- INSTRUCTIONS FOR THE TASK: Bring back every record exactly, except for the pictures, which stay out.

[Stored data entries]
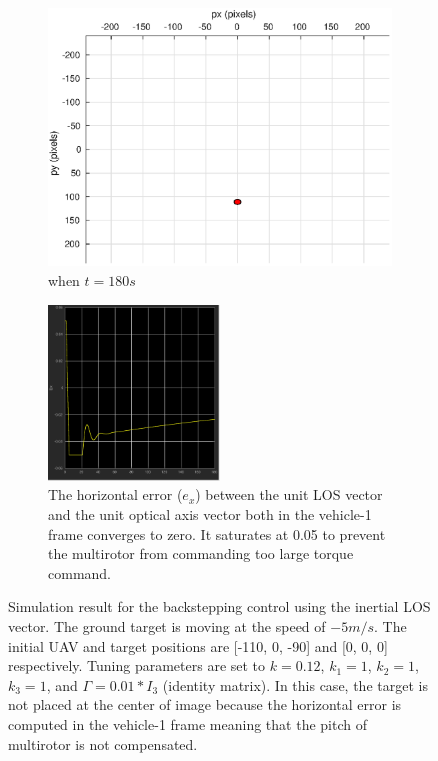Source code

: \begin{figure}
\begin{subfigure}[b]{0.32\linewidth}
		\includegraphics[width=\textwidth]{images/chapter4/inertial_camera_-5mps_180s}
		\caption{when $t=180s$}
	\end{subfigure}	
	\begin{subfigure}[b]{0.8\linewidth}
		\centering
		\includegraphics[width=0.5\textwidth]{images/chapter4/inertial_Ex_-5mps}
		\caption{The horizontal error ($e_x$) between the unit LOS vector and the unit optical axis vector both in the vehicle-1 frame converges to zero. It saturates at 0.05 to prevent the multirotor from commanding too large torque command.}
	\end{subfigure}	
	\caption{Simulation result for the backstepping control using the inertial LOS vector. The ground target is moving at the speed of $-5m/s$. The initial UAV and target positions are [-110, 0, -90] and [0, 0, 0] respectively. Tuning parameters are set to $k=0.12$, $k_1=1$, $k_2=1$, $k_3=1$, and $\Gamma=0.01*I_3$ (identity matrix). In this case, the target is not placed at the center of image because the horizontal error is computed in the vehicle-1 frame meaning that the pitch of multirotor is not compensated.}
	\label{inertial_-5mps}
\end{figure}

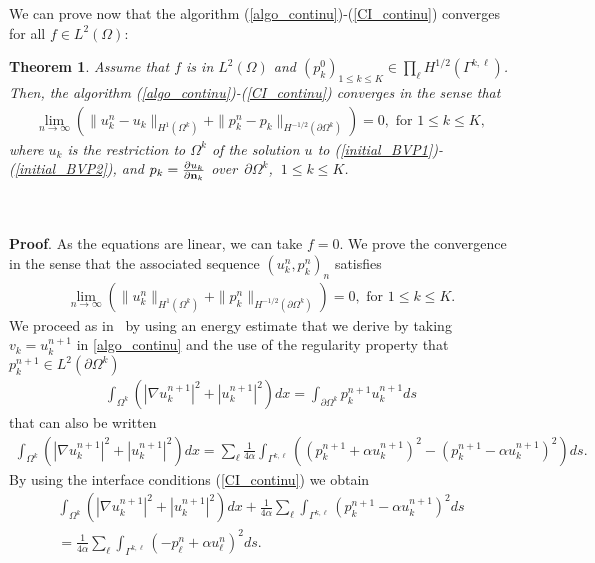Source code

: \documentclass[final]{siamltex}
\newtheorem{theo}{Theorem}
\begin{document}
  We can prove now that the algorithm (\ref{algo_continu})-(\ref{CI_continu})
converges for all $f \in L^2(\Omega)$:
\begin{theo}
Assume that $f$ is in $L^2(\Omega)$ and $(p^0_k)_{1 \le k \le K}
\in \prod_\ell H^{1/2}(\Gamma^{k,\ell})$. Then, the algorithm
(\ref{algo_continu})-(\ref{CI_continu}) converges
in the sense that
\begin{eqnarray}
\lim_{n \longrightarrow \infty} \left( \|u_k^n - u_k\|_{H^1(\Omega^k)}
+  \|p_k^n-p_k\|_{H^{-1/2}(\partial\Omega^k)} \right)=0,
\mbox{  for } 1\le k\le K, \nonumber
\end{eqnarray}
where $u_k$ is the restriction to $\Omega^k$ of the solution $u$
to (\ref{initial_BVP1})-(\ref{initial_BVP2}), and $p_k = {\partial
u_k \over\partial {{\bf n}}_k}$ over~$\partial\Omega^k$, $\ 1 \le k \le K$.
\end{theo}
\\\\
{\bf Proof}.
As the equations are linear,
we can take $f=0$. We prove the convergence in the sense that the
associated sequence $(u_k^n,p_k^n)_n$ satisfies
\begin{eqnarray}
\lim_{n \longrightarrow \infty} \left( \|u_k^n\|_{H^1(\Omega^k)}
+  \|p_k^n\|_{H^{-1/2}(\partial\Omega^k)} \right)=0,
\mbox{  for } 1\le k\le K. \nonumber
\end{eqnarray}
We proceed as in~\cite{Lions,Despres.2} by using an energy estimate that we
derive by taking
$v_k=u_k^{n+1}$ in \eqref{algo_continu} and the use of the regularity
property that
$p_k^{n+1} \in L^2(\partial\Omega^k)$
\begin{eqnarray}
\int_{\Omega^k} \left( |\nabla u_k^{n+1}|^2
+|u_k^{n+1}|^2 \right) dx
=  \int_{\partial\Omega^k} p_k^{n+1}u_k^{n+1} ds \nonumber
\end{eqnarray}
that can also be written
\begin{eqnarray}
\int_{\Omega^k} \left( |\nabla u_k^{n+1}|^2
+|u_k^{n+1}|^2 \right) dx
=\sum_{\ell} \frac{1}{4\alpha} \int_{\Gamma^{k,\ell}}\left(
( p_k^{n+1}+\alpha u_k^{n+1})^2 - ( p_k^{n+1}-\alpha u_k^{n+1})^2\right)ds.
  \nonumber
\end{eqnarray}
By using the interface conditions (\ref{CI_continu}) we obtain
\begin{eqnarray}\label{estim_en}
\int_{\Omega^k} \left( |\nabla u_k^{n+1}|^2
+|u_k^{n+1}|^2 \right) dx
+\frac{1}{4\alpha}\sum_{\ell}\int_{\Gamma^{k,\ell}}
( p_k^{n+1}-\alpha u_k^{n+1})^2ds
\nonumber\\
= \frac{1}{4\alpha}\sum_{\ell}\int_{\Gamma^{k,\ell}}
( - p_{\ell}^{n}+\alpha u_{\ell}^{n})^2ds.
\end{eqnarray}
\end{document}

- ANSWER TO THIS EXERCISE:
Source code

: \begin{figure}
\begin{subfigure}[b]{0.32\linewidth}
		\includegraphics[width=\textwidth]{images/chapter4/inertial_camera_-5mps_180s}
		\caption{when $t=180s$}
	\end{subfigure}	
	\begin{subfigure}[b]{0.8\linewidth}
		\centering
		\includegraphics[width=0.5\textwidth]{images/chapter4/inertial_Ex_-5mps}
		\caption{The horizontal error ($e_x$) between the unit LOS vector and the unit optical axis vector both in the vehicle-1 frame converges to zero. It saturates at 0.05 to prevent the multirotor from commanding too large torque command.}
	\end{subfigure}	
	\caption{Simulation result for the backstepping control using the inertial LOS vector. The ground target is moving at the speed of $-5m/s$. The initial UAV and target positions are [-110, 0, -90] and [0, 0, 0] respectively. Tuning parameters are set to $k=0.12$, $k_1=1$, $k_2=1$, $k_3=1$, and $\Gamma=0.01*I_3$ (identity matrix). In this case, the target is not placed at the center of image because the horizontal error is computed in the vehicle-1 frame meaning that the pitch of multirotor is not compensated.}
	\label{inertial_-5mps}
\end{figure}

Source code

: \documentclass[final]{siamltex}
\newtheorem{theo}{Theorem}
\begin{document}
  We can prove now that the algorithm (\ref{algo_continu})-(\ref{CI_continu})
converges for all $f \in L^2(\Omega)$:
\begin{theo}
Assume that $f$ is in $L^2(\Omega)$ and $(p^0_k)_{1 \le k \le K}
\in \prod_\ell H^{1/2}(\Gamma^{k,\ell})$. Then, the algorithm
(\ref{algo_continu})-(\ref{CI_continu}) converges
in the sense that
\begin{eqnarray}
\lim_{n \longrightarrow \infty} \left( \|u_k^n - u_k\|_{H^1(\Omega^k)}
+  \|p_k^n-p_k\|_{H^{-1/2}(\partial\Omega^k)} \right)=0,
\mbox{  for } 1\le k\le K, \nonumber
\end{eqnarray}
where $u_k$ is the restriction to $\Omega^k$ of the solution $u$
to (\ref{initial_BVP1})-(\ref{initial_BVP2}), and $p_k = {\partial
u_k \over\partial {{\bf n}}_k}$ over~$\partial\Omega^k$, $\ 1 \le k \le K$.
\end{theo}
\\\\
{\bf Proof}.
As the equations are linear,
we can take $f=0$. We prove the convergence in the sense that the
associated sequence $(u_k^n,p_k^n)_n$ satisfies
\begin{eqnarray}
\lim_{n \longrightarrow \infty} \left( \|u_k^n\|_{H^1(\Omega^k)}
+  \|p_k^n\|_{H^{-1/2}(\partial\Omega^k)} \right)=0,
\mbox{  for } 1\le k\le K. \nonumber
\end{eqnarray}
We proceed as in~\cite{Lions,Despres.2} by using an energy estimate that we
derive by taking
$v_k=u_k^{n+1}$ in \eqref{algo_continu} and the use of the regularity
property that
$p_k^{n+1} \in L^2(\partial\Omega^k)$
\begin{eqnarray}
\int_{\Omega^k} \left( |\nabla u_k^{n+1}|^2
+|u_k^{n+1}|^2 \right) dx
=  \int_{\partial\Omega^k} p_k^{n+1}u_k^{n+1} ds \nonumber
\end{eqnarray}
that can also be written
\begin{eqnarray}
\int_{\Omega^k} \left( |\nabla u_k^{n+1}|^2
+|u_k^{n+1}|^2 \right) dx
=\sum_{\ell} \frac{1}{4\alpha} \int_{\Gamma^{k,\ell}}\left(
( p_k^{n+1}+\alpha u_k^{n+1})^2 - ( p_k^{n+1}-\alpha u_k^{n+1})^2\right)ds.
  \nonumber
\end{eqnarray}
By using the interface conditions (\ref{CI_continu}) we obtain
\begin{eqnarray}\label{estim_en}
\int_{\Omega^k} \left( |\nabla u_k^{n+1}|^2
+|u_k^{n+1}|^2 \right) dx
+\frac{1}{4\alpha}\sum_{\ell}\int_{\Gamma^{k,\ell}}
( p_k^{n+1}-\alpha u_k^{n+1})^2ds
\nonumber\\
= \frac{1}{4\alpha}\sum_{\ell}\int_{\Gamma^{k,\ell}}
( - p_{\ell}^{n}+\alpha u_{\ell}^{n})^2ds.
\end{eqnarray}
\end{document}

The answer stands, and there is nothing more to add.